* Exercise details *
Look through the entries below for the string "height", and copy each line where it is found.

Material provided START

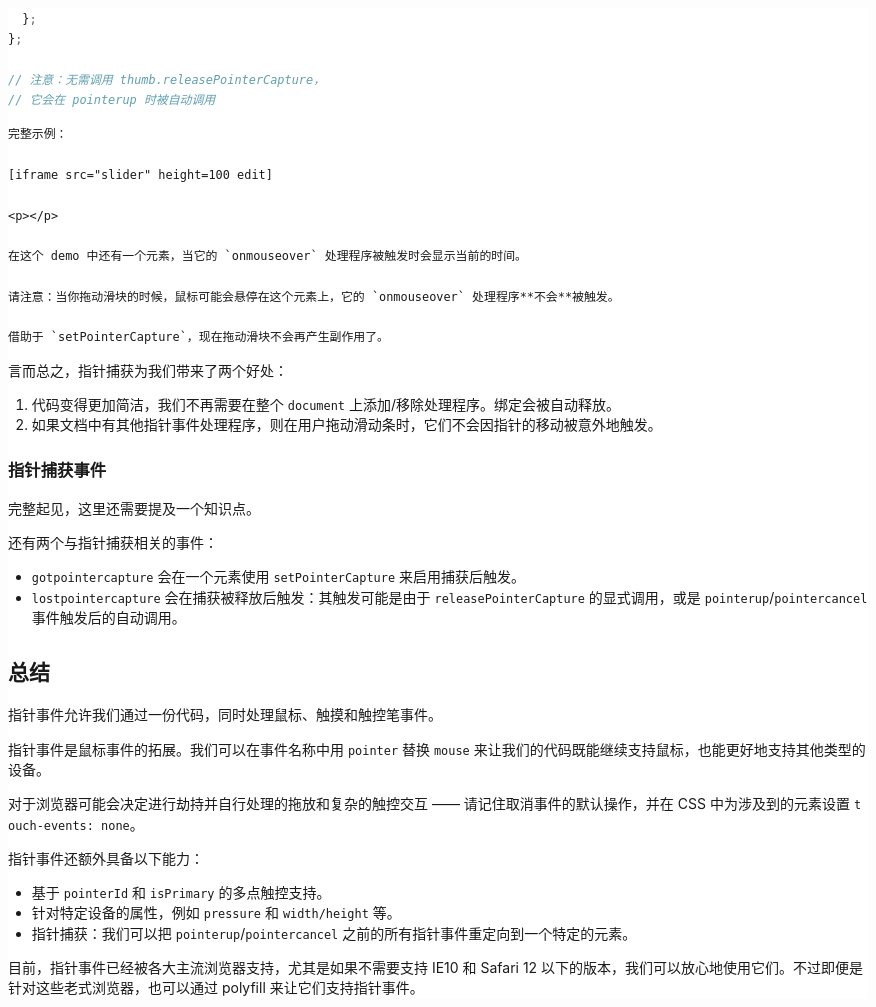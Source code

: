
 ```js
  };
};

// 注意：无需调用 thumb.releasePointerCapture，
// 它会在 pointerup 时被自动调用
```

```online
完整示例：

[iframe src="slider" height=100 edit]

<p></p>

在这个 demo 中还有一个元素，当它的 `onmouseover` 处理程序被触发时会显示当前的时间。

请注意：当你拖动滑块的时候，鼠标可能会悬停在这个元素上，它的 `onmouseover` 处理程序**不会**被触发。

借助于 `setPointerCapture`，现在拖动滑块不会再产生副作用了。
```

言而总之，指针捕获为我们带来了两个好处：
1. 代码变得更加简洁，我们不再需要在整个 `document` 上添加/移除处理程序。绑定会被自动释放。
2. 如果文档中有其他指针事件处理程序，则在用户拖动滑动条时，它们不会因指针的移动被意外地触发。

### 指针捕获事件

完整起见，这里还需要提及一个知识点。

还有两个与指针捕获相关的事件：

- `gotpointercapture` 会在一个元素使用 `setPointerCapture` 来启用捕获后触发。
- `lostpointercapture` 会在捕获被释放后触发：其触发可能是由于 `releasePointerCapture` 的显式调用，或是 `pointerup`/`pointercancel` 事件触发后的自动调用。

## 总结

指针事件允许我们通过一份代码，同时处理鼠标、触摸和触控笔事件。

指针事件是鼠标事件的拓展。我们可以在事件名称中用 `pointer` 替换 `mouse` 来让我们的代码既能继续支持鼠标，也能更好地支持其他类型的设备。

对于浏览器可能会决定进行劫持并自行处理的拖放和复杂的触控交互 —— 请记住取消事件的默认操作，并在 CSS 中为涉及到的元素设置 `touch-events: none`。

指针事件还额外具备以下能力：

- 基于 `pointerId` 和 `isPrimary` 的多点触控支持。
- 针对特定设备的属性，例如 `pressure` 和 `width/height` 等。
- 指针捕获：我们可以把 `pointerup`/`pointercancel` 之前的所有指针事件重定向到一个特定的元素。

目前，指针事件已经被各大主流浏览器支持，尤其是如果不需要支持 IE10 和 Safari 12 以下的版本，我们可以放心地使用它们。不过即便是针对这些老式浏览器，也可以通过 polyfill 来让它们支持指针事件。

Material provided END

* Response to the task *
[iframe src="slider" height=100 edit]
- 针对特定设备的属性，例如 `pressure` 和 `width/height` 等。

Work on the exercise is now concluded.